高津加log

140字以上のメモ📝

読書感想文「未必のマクベス」

 この日曜日で一気に読んだので、まだ物語の余韻にじっとりと浸かっているうちにこの文章を書いている。

 

 以下、ちょっとした自分語りを含みながらの所感となる。

 私は、短くもないが長くもない社会人経験の中で、日本国内の仕事、海外を相手にした仕事、そして経営企画に相当する仕事をこなしてきた。世の中的に言えば出世街道かもしれないが、基本的に出世欲はなく、できれば社内ニートでありたいと思っていた。小説の主人公と同じような経歴を持っているが、私はもっと小市民的で、仕事に対して受動的で消極的だった。
 東南アジア界隈にも何度も出張をしていて、面白いことも面倒なことも経験した。いくつかの出逢いもあったし、今も当時の同期はアジアの地で頑張っている。
 それらは全て過去の出来事だが、私がこの本を読む上では丁度よかった。
 「未必のマクベス」の時代設定は、少し昔で、更には昔気質の企業が設定されている。大企業病を端々で感じることのできた時期の終わり。その雰囲気は私にとっても過去、既知の世界の話で、すんなりなじんで読むことができた。
 
 それなりに大きな会社に数年勤めていると、自分がどこへ進むべきか解らない時がある。
 なあなあにとりあえず業務をこなす中で、ふと、昔が美しく輝いていたように思う時でもある。
 この頃一番輝いているように感じてしまうのは――当時の私が聞けば失笑ものだろうが、高校時代だった。

 

 高校生の時の片想い。

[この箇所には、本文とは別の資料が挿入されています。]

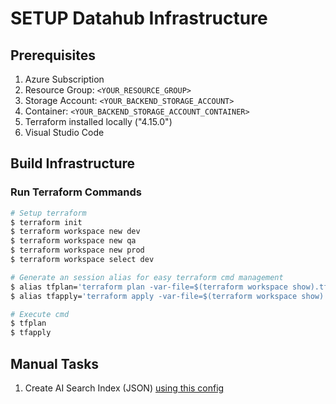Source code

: # SETUP Datahub Infrastructure

## Prerequisites

1. Azure Subscription
2. Resource Group: `<YOUR_RESOURCE_GROUP>`
3. Storage Account: `<YOUR_BACKEND_STORAGE_ACCOUNT>`
4. Container: `<YOUR_BACKEND_STORAGE_ACCOUNT_CONTAINER>`
5. Terraform installed locally ("4.15.0")
6. Visual Studio Code

## Build Infrastructure

### Run Terraform Commands

```sh
# Setup terraform
$ terraform init
$ terraform workspace new dev
$ terraform workspace new qa
$ terraform workspace new prod
$ terraform workspace select dev

# Generate an session alias for easy terraform cmd management
$ alias tfplan='terraform plan -var-file=$(terraform workspace show).tfvars'
$ alias tfapply='terraform apply -var-file=$(terraform workspace show).tfvars -auto-approve'

# Execute cmd
$ tfplan
$ tfapply
```

## Manual Tasks

1. Create AI Search Index (JSON) [using this config](azuresearch-index.json)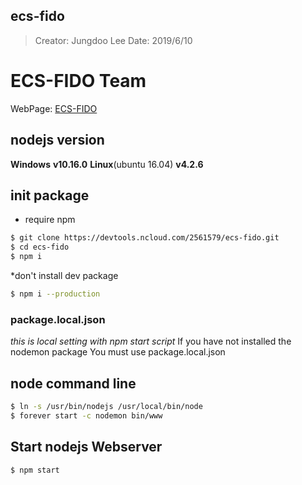 ## ecs-fido
> Creator: Jungdoo Lee
> Date: 2019/6/10

# ECS-FIDO Team
WebPage: [ECS-FIDO](http://ecs-fido.com:3000)

## nodejs version
__Windows__ __v10.16.0__
__Linux__(ubuntu 16.04) __v4.2.6__

## __init package__
* require npm

```bash
$ git clone https://devtools.ncloud.com/2561579/ecs-fido.git	
$ cd ecs-fido
$ npm i
```
*don't install dev package
```bash
$ npm i --production
```

### package.local.json
_this is local setting with npm start script_
If you have not installed the nodemon package
You must use package.local.json

## node command line
```bash
$ ln -s /usr/bin/nodejs /usr/local/bin/node
$ forever start -c nodemon bin/www
```

## __Start nodejs Webserver__

```bash
$ npm start
```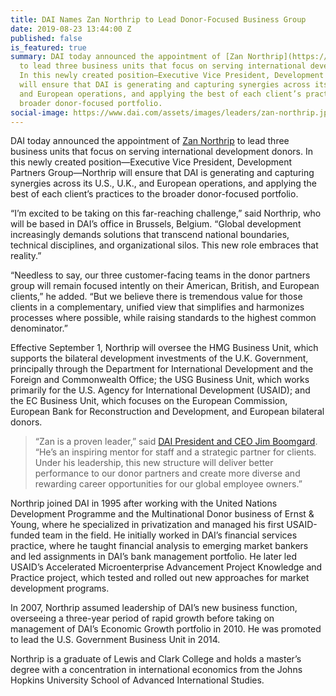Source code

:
 ```yaml
---
title: DAI Names Zan Northrip to Lead Donor-Focused Business Group
date: 2019-08-23 13:44:00 Z
published: false
is_featured: true
summary: DAI today announced the appointment of [Zan Northrip](https://www.dai.com/who-we-are/leadership/zan-northrip)
  to lead three business units that focus on serving international development donors.
  In this newly created position—Executive Vice President, Development Partners Group—Northrip
  will ensure that DAI is generating and capturing synergies across its U.S., U.K.,
  and European operations, and applying the best of each client’s practices to the
  broader donor-focused portfolio.
social-image: https://www.dai.com/assets/images/leaders/zan-northrip.jpg
---
```


DAI today announced the appointment of [Zan Northrip](https://www.dai.com/who-we-are/leadership/zan-northrip) to lead three business units that focus on serving international development donors. In this newly created position—Executive Vice President, Development Partners Group—Northrip will ensure that DAI is generating and capturing synergies across its U.S., U.K., and European operations, and applying the best of each client’s practices to the broader donor-focused portfolio.

<!--more-->

“I’m excited to be taking on this far-reaching challenge,” said Northrip, who will be based in DAI’s office in Brussels, Belgium. “Global development increasingly demands solutions that transcend national boundaries, technical disciplines, and organizational silos. This new role embraces that reality.”

“Needless to say, our three customer-facing teams in the donor partners group will remain focused intently on their American, British, and European clients,” he added. “But we believe there is tremendous value for those clients in a complementary, unified view that simplifies and harmonizes processes where possible, while raising standards to the highest common denominator.”

Effective September 1, Northrip will oversee the HMG Business Unit, which supports the bilateral development investments of the U.K. Government, principally through the Department for International Development and the Foreign and Commonwealth Office; the USG Business Unit, which works primarily for the U.S. Agency for International Development (USAID); and the EC Business Unit, which focuses on the European Commission, European Bank for Reconstruction and Development, and European bilateral donors.

> “Zan is a proven leader,” said [DAI President and CEO Jim Boomgard](https://www.dai.com/who-we-are/leadership/james-boomgard). “He’s an inspiring mentor for staff and a strategic partner for clients. Under his leadership, this new structure will deliver better performance to our donor partners and create more diverse and rewarding career opportunities for our global employee owners.”

Northrip joined DAI in 1995 after working with the United Nations Development Programme and the Multinational Donor business of Ernst & Young, where he specialized in privatization and managed his first USAID-funded team in the field. He initially worked in DAI’s financial services practice, where he taught financial analysis to emerging market bankers and led assignments in DAI’s bank management portfolio. He later led USAID’s Accelerated Microenterprise Advancement Project Knowledge and Practice project, which tested and rolled out new approaches for market development programs. 

In 2007, Northrip assumed leadership of DAI’s new business function, overseeing a three-year period of rapid growth before taking on management of DAI’s Economic Growth portfolio in 2010. He was promoted to lead the U.S. Government Business Unit in 2014.

Northrip is a graduate of Lewis and Clark College and holds a master’s degree with a concentration in international economics from the Johns Hopkins University School of Advanced International Studies.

ああしてればこうなったのかもしれない、という思いはきっと誰にでもあることだろうと思う。
 私にもある。私はその人と未だにSNSでゆるく繋がっていて、その人が誰かと長く交際していたことも、まだ結婚をしていないということも知っている。そんな風に知ってしまっている自分を、ちょっと嫌だと思うこともある。何もアクションを起こしてないのに知る事だけはできる状態というのは、SNSのネガティブな部分かもしれない。
 「未必のマクベス」を読みながら、そんな嫌な思いを抱えたままの自分を受け入れてくれたような気がして、少しだけ楽になった。 

 

 高校のころの記憶なんてどんどん薄れていくから、良かった記憶は美化されるし、嫌だった記憶は風化して、「まあ、悪くなかったんじゃないか」と思える程度のものになる。だから、抱えたままでも良いんじゃないかと思ってしまうのかもしれない。
 実際自分は年をとっていくし、様々な経験をしていく中で、それ以外の「これから」を考えなければならなくなる。
 けれど、ふとしたタイミングで、あの時の続きを手に入れられるのだとしたら。
 今なら私も、中井同様、その道を選んでしまうかもしれないと思った。(勿論現実は、そんなにドラマティックではないけれど)


 ※以下は、ネタバレも含むので畳みます。

 


 この小説の主人公・中井優一は、とても優しい人物だと思った。
 こんな風に優しい人を私は現実でも知っている。その人は優しいけれど、その分誰の事も心の底では信用していなかった。
 中井は、出逢った人達を信頼していると言っていた。信じているということは、「どうなっても構わない」ということと同義なのだろうか。或いは、諦めている、ということか。信じて頼る。つまり、相手にゆだねると言うことにはならないだろうか。
 ともすれば、自主性に欠けるということになる。欲が無い。でもそれは、遠い昔に一つ諦めてしまってから、ずっとそれを後悔しているからこその現在への無欲なのだと思う。
 野心がないということは、金への執着がないということで、それは彼の枷にはならなかった。大金を前にしたら、どんな人でも変わる。変わらなかったのは中井と伴だったけど、結局どちらも「変える」ことはできなかった。伴の欲の方が勝ったということだろうか。
 伴の人間らしさが嫌いにはなれない。あれだけのことをできてしまう彼の能力が羨ましいと思う。それだけのことをしても王に勝てない(と思いこんでる)彼がとても哀しく、そこが好きだ。勝てないと思っている相手に、軽々と壇上から降りて欲しくはないものだ。

 

 途中途中、彼女がそうなんじゃないかと思っていて、それは結果として合っていたのだけど、最後の最後はやっぱり泣きそうになってしまった。でも、中井にとっての最悪の結果にはならなかったから、いいのかもしれない。
 生きる力が強いということは、物語の呪いの外にいるということで、鍋島にも由記子にもその呪いはかかっていなかった。それが救いだし、彼女たちにとってはそれが呪いであったかどうか知っていても知らなくても、解くことができなかったことを一生後悔するのだろう。

 

 そう、読んでいてずっと、女性陣が皆、とても優秀であることに感心した。筋が通っていて、ちゃんと生きようとしていて、嫌味がない。都合がいいと言う人達もいるかもしれない。だが実際、大概の有能な女性というものは合理的に動く事ができるし、自分たちの感情に対して真摯で、相手を思いやれるものだ。頭のいい大人の女性は、むやみにヒステリックにならない。

 

 総じて、自分の人生の「もしも」を考えながら読む600頁超だった。
 今年中にバンコクマカオを訪問する予定だが、少しだけ感傷的になりながら街を歩くことになりそうだ。

 

 これからも生きていて、折に触れて思い出すんだろう。
 そういう話に出会えたことを幸福に思う。